## TASK PROMPT
Reproduce, exactly and in full, only the lines below from the one containing "could potentially be" through the one containing "mediated by changes".

Dataset records
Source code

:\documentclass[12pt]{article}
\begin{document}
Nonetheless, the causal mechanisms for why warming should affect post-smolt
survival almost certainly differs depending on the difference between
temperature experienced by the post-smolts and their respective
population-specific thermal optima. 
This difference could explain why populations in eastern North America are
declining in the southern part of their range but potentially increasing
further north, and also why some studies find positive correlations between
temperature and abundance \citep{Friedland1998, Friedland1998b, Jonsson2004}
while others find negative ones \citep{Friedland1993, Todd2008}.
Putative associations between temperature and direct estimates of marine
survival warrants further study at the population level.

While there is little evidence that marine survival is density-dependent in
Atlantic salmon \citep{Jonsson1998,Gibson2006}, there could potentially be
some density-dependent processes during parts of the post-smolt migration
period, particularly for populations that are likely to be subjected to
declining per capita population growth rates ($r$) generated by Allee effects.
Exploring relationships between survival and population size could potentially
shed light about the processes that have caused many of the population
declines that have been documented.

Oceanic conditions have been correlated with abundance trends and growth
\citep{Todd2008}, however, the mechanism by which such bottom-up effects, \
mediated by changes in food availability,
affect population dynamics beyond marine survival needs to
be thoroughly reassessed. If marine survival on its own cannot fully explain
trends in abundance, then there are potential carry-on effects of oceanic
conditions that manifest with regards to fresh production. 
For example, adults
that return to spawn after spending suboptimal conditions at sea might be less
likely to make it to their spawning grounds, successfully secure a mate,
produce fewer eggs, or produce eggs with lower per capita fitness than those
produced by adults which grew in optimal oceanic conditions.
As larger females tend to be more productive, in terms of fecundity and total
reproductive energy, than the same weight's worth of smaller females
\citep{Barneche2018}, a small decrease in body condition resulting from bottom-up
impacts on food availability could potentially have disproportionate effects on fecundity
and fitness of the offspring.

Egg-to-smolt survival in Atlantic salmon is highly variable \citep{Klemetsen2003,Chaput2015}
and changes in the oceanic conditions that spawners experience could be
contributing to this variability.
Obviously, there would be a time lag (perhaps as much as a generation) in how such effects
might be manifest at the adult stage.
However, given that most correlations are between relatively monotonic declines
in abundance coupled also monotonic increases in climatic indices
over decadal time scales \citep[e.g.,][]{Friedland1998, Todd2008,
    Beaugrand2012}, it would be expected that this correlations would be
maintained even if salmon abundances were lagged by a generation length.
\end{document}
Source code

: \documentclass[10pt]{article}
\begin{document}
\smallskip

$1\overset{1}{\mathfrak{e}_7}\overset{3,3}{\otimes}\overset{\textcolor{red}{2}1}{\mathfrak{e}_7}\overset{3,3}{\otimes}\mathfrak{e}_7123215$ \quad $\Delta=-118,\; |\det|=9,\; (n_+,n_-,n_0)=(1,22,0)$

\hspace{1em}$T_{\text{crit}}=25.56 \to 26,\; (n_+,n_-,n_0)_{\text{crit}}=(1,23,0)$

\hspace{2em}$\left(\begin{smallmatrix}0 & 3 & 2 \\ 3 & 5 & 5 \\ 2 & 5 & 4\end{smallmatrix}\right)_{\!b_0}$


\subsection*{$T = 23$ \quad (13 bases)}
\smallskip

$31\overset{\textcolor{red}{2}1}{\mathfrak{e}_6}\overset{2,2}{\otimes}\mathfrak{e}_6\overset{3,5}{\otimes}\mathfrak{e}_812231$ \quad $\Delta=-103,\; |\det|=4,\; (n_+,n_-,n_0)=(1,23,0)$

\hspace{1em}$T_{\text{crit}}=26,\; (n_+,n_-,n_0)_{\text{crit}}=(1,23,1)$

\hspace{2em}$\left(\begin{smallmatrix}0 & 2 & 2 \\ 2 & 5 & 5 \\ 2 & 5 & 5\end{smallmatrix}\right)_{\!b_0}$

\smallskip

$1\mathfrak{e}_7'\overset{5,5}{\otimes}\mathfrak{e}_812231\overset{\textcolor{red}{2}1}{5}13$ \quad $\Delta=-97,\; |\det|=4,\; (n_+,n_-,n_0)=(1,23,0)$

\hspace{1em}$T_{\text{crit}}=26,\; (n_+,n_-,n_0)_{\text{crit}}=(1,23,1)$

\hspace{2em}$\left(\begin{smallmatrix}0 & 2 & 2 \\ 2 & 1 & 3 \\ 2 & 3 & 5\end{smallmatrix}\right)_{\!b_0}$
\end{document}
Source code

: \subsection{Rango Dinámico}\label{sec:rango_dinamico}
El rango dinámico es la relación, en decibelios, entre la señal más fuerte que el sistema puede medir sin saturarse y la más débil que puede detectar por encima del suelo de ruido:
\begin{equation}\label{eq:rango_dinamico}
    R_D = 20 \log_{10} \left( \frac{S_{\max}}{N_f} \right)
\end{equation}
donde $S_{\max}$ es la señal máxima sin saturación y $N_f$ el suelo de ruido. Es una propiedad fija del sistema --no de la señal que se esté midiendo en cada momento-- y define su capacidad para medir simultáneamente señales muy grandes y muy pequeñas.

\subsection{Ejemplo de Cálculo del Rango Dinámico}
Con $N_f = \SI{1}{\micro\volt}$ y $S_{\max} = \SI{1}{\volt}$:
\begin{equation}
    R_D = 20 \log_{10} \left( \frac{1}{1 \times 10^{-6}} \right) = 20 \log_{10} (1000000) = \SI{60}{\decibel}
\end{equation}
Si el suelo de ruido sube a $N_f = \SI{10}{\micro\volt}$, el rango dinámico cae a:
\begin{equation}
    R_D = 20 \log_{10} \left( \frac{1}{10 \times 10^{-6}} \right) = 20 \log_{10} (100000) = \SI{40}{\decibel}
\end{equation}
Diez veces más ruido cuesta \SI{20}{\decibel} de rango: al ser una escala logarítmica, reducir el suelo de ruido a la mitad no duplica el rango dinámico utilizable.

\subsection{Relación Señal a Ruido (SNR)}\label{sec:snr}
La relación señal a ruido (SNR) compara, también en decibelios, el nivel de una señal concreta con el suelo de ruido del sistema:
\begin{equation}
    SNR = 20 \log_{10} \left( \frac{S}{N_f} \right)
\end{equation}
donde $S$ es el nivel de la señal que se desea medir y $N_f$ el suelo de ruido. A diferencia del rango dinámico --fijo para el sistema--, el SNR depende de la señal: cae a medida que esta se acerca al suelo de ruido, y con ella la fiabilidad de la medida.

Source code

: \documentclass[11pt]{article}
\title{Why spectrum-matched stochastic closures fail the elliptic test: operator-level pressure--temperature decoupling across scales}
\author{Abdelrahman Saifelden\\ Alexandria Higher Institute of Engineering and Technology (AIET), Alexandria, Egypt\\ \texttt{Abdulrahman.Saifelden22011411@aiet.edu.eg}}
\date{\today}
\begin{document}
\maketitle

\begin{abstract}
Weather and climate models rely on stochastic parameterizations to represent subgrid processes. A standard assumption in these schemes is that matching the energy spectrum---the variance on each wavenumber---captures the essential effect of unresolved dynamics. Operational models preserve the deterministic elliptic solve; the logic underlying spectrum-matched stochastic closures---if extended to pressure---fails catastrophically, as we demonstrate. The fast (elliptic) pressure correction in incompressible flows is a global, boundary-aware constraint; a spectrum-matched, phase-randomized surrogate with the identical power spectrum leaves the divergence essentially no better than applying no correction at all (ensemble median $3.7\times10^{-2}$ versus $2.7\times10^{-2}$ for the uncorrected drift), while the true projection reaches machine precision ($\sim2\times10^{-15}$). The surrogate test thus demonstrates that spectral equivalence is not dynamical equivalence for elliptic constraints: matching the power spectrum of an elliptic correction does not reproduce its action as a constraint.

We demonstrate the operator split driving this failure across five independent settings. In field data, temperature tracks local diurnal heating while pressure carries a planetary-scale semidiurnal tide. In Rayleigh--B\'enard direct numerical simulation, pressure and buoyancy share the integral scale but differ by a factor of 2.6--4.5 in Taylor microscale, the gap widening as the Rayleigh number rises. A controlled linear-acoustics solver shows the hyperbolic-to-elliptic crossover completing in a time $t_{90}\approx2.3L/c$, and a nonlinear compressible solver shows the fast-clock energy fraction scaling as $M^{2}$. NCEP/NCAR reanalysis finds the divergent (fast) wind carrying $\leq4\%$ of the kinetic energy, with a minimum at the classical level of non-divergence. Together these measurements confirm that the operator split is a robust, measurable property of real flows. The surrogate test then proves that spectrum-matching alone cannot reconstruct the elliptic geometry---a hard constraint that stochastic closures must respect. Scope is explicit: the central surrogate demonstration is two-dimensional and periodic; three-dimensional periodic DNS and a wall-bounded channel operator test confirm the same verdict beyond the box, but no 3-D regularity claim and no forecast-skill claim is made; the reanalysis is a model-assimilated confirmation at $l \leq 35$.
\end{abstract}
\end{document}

## WRITTEN RESPONSE
Atlantic salmon \citep{Jonsson1998,Gibson2006}, there could potentially be
some density-dependent processes during parts of the post-smolt migration
period, particularly for populations that are likely to be subjected to
declining per capita population growth rates ($r$) generated by Allee effects.
Exploring relationships between survival and population size could potentially
shed light about the processes that have caused many of the population
declines that have been documented.

Oceanic conditions have been correlated with abundance trends and growth
\citep{Todd2008}, however, the mechanism by which such bottom-up effects, \
mediated by changes in food availability,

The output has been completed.